Transcribe exactly the lines from the first line of the records through the line containing "- DATABASE_PASSWORD=password", and leave out every picture.

**Material shown**
• • • • • • •

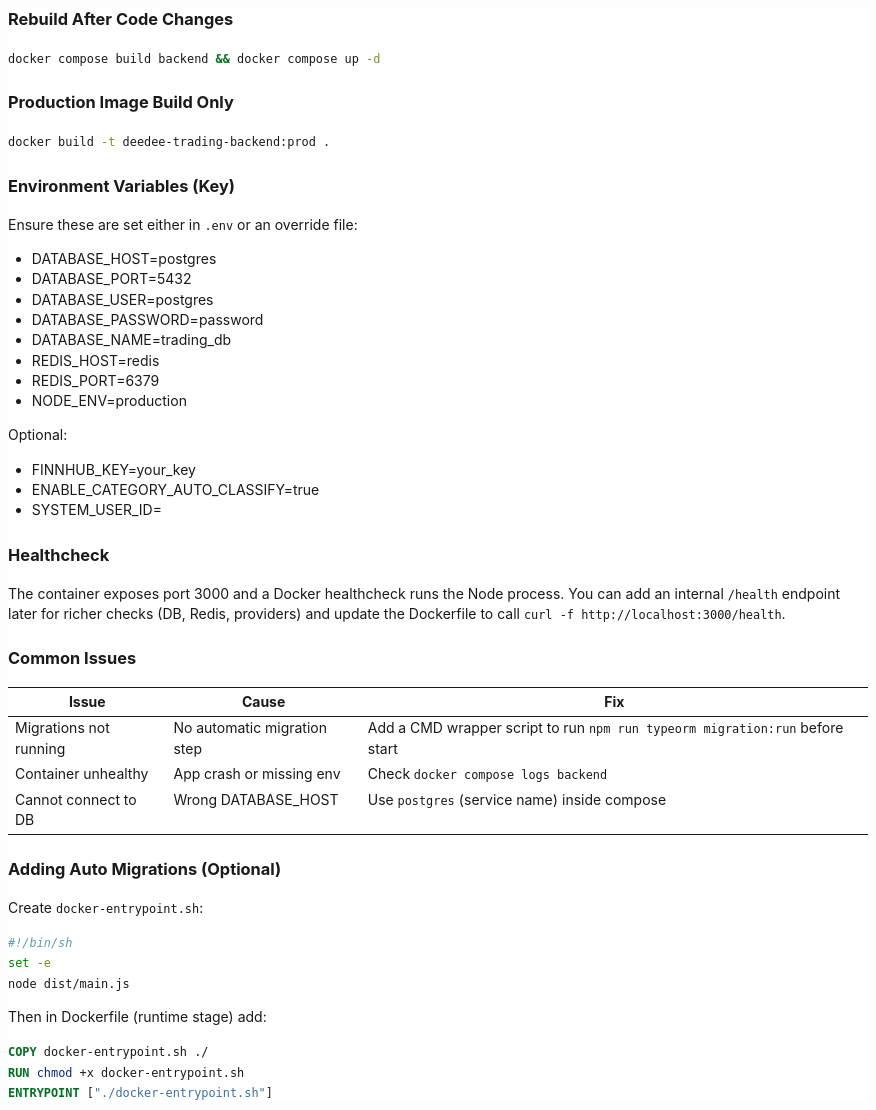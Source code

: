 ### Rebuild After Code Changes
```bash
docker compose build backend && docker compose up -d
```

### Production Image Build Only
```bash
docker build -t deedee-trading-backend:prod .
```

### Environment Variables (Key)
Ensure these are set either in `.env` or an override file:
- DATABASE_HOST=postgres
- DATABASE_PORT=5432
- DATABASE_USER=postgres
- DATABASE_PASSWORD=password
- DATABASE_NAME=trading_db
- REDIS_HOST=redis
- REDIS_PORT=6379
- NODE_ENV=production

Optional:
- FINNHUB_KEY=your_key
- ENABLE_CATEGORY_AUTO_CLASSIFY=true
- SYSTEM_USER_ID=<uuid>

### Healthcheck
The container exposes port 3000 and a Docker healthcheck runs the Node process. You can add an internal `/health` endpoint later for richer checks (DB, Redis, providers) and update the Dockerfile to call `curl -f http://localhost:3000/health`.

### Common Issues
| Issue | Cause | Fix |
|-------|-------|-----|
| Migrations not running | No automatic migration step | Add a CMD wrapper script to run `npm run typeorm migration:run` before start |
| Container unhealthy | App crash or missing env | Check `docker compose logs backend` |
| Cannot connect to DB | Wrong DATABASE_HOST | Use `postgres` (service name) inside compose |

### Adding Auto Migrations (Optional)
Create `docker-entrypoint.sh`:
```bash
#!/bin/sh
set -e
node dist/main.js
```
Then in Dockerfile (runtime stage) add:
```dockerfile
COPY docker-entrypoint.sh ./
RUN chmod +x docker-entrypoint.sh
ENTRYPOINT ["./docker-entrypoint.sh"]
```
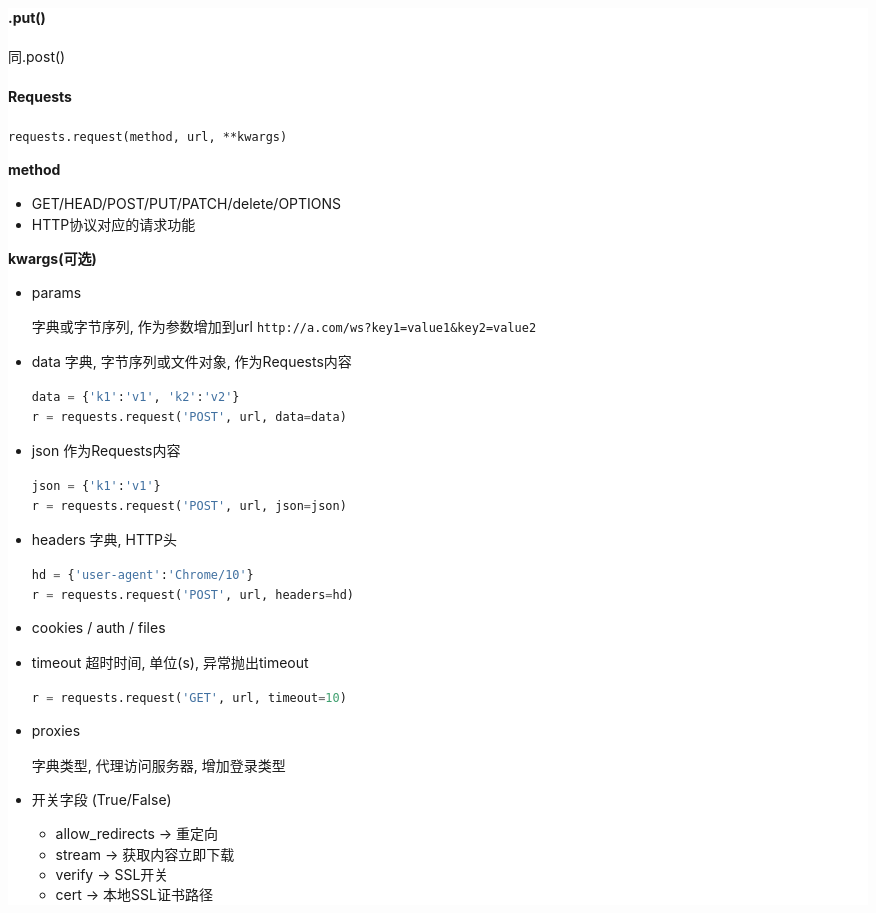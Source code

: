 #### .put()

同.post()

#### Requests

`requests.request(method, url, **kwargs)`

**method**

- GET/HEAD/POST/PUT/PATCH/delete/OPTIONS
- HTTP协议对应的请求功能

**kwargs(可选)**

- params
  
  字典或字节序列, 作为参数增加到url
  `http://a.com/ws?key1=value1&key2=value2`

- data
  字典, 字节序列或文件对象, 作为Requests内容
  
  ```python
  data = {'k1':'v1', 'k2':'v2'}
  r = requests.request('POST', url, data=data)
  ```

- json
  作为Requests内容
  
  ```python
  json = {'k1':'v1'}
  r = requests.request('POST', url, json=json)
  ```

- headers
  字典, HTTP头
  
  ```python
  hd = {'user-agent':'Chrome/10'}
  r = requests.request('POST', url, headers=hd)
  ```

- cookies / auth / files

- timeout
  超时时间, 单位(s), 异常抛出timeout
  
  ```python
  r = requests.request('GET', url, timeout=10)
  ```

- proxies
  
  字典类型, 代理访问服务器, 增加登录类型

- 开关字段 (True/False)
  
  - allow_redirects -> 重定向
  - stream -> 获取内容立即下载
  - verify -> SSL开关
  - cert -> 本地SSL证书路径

• • • • • • •

**Result of this task**
Source code

: ### Rebuild After Code Changes
```bash
docker compose build backend && docker compose up -d
```

### Production Image Build Only
```bash
docker build -t deedee-trading-backend:prod .
```

### Environment Variables (Key)
Ensure these are set either in `.env` or an override file:
- DATABASE_HOST=postgres
- DATABASE_PORT=5432
- DATABASE_USER=postgres
- DATABASE_PASSWORD=password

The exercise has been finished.